The new metric works by combining multiple elementary quality metrics and fusing them together with a machine-learning algorithm, specifically a Support Vector Machine (SVM) regressor. The three elementary metrics are:

  • Visual Information Fidelity (VIF)
  • Detail Loss Metric (DLM)
  • Motion

This approach is significant in (at least) two ways. First, the elementary quality metrics used by Netflix in this first iteration are not baked into the metric. So developers who use this approach can choose and deploy their own elementary metrics within VMAF.

Second, the machine-learning algorithm lets developers create their own data sets and "teach" the algorithm how to evaluate their specific classes of content.
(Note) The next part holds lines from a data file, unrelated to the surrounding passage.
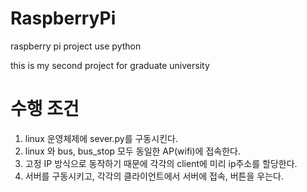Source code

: # RaspberryPi
raspberry pi project use python

this is my second project for graduate university

# 수행 조건
  1. linux 운영체제에 sever.py를 구동시킨다. 
  2. linux 와 bus, bus_stop 모두 동일한 AP(wifi)에 접속한다.
  3. 고정 IP 방식으로 동작하기 때문에 각각의 client에 미리 ip주소를 할당한다.
  4. 서버를 구동시키고, 각각의 클라이언트에서 서버에 접속, 버튼을 우는다.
So a developer of surveillance equipment would use a different dataset than the Cartoon Network, which would use a different dataset than Turner Classic Movies. 

How Effective is the New Metric?

To test the first iteration of the metric, Netflix divided the 300 test clips into two groups; one used to train the metric, the other used to test the metric. In the article, Netflix compared VMAF to PSNRHVS, the highest performing traditional algorithm.

Each point on the scatter graph represents a separate test file, with the coordinates set by the DMOS score on the horizontal axis, and the VMAF/PSNRHVS score on the vertical axis. If the scores matched perfectly, they would plot precisely on the red centerline drawn in each graph.

As such, closeness to the red centerline in each graph indicates the accuracy with which the metric predicted the subjective score. As you can see, the VMAF results are much more tightly bunched along the centerline, indicating a superior ability to accurately predict subjective scores on the Netflix test files.

What’s Left to Do?

Netflix identified three open questions.

  1. Creating a test that incorporates different viewing platforms. For example, a 1080p file might look just as good as a 4K file when viewed on a 1080p display, though the 4K file should look much better on a 4K display. VMAF doesn’t currently account for this.
  2. Temporal pooling. A video with 90 high-quality minutes and 5 poor-quality minutes would achieve a very good average score, though a human viewer would likely remember and weigh the poor-quality sections differently. As Netflix says, "a pooling algorithm that gives more weight to lower scores may be more accurate towards human perception."
  3. Consistency among source materials. VMAF is highly dependent upon the quality of the source file. "Because of this, it can be inaccurate to compare (or summarize) VMAF scores across different titles," according to the blog post. "For example, when a video stream generated from an SD source achieves a VMAF score of 99 (out of 100), it by no means has the same perceptual quality as a video encoded from an HD source with the same score of 99."

Interestingly, the SSIMplus Index, a proprietary quality metric that was not evaluated by Netflix in the blog post, already purports to deliver numbers 1 and 3, as well as a higher correlation to human DMOS scores than PSNR. Briefly, Dr. Zhou Wang, one of the developers of the original SSIM algorithm, developed SSIMplus and is the primary algorithm used in the SSIMWave Quality of Experience Monitor, which Streaming Media reviewed in 2015.

Where Can I Get the Open Source Package?

You can get it on GitHub.

Why is VMAF Important?

As recently as last December, Netflix relied upon PSNR to drive its per-title optimization process, though Netflix stated then that VMAF was coming. Now VMAF is here, and it's available for free implementation by other video producers and tools developers. While PSNR isn’t going away anytime soon, you should expect a number of third-party analyses of VMAF in the next 12-18 months, including (hopefully) comparisons with SSIMplus.

In the meantime, it will be interesting to see if VMAF is incorporated into third-party QC and video quality analysis tools. If it is, and if VMAF is independently verified, the Netflix blog post could very well signal the start of the serious decline of the use of PSNR and similar metrics in video and codec benchmarking.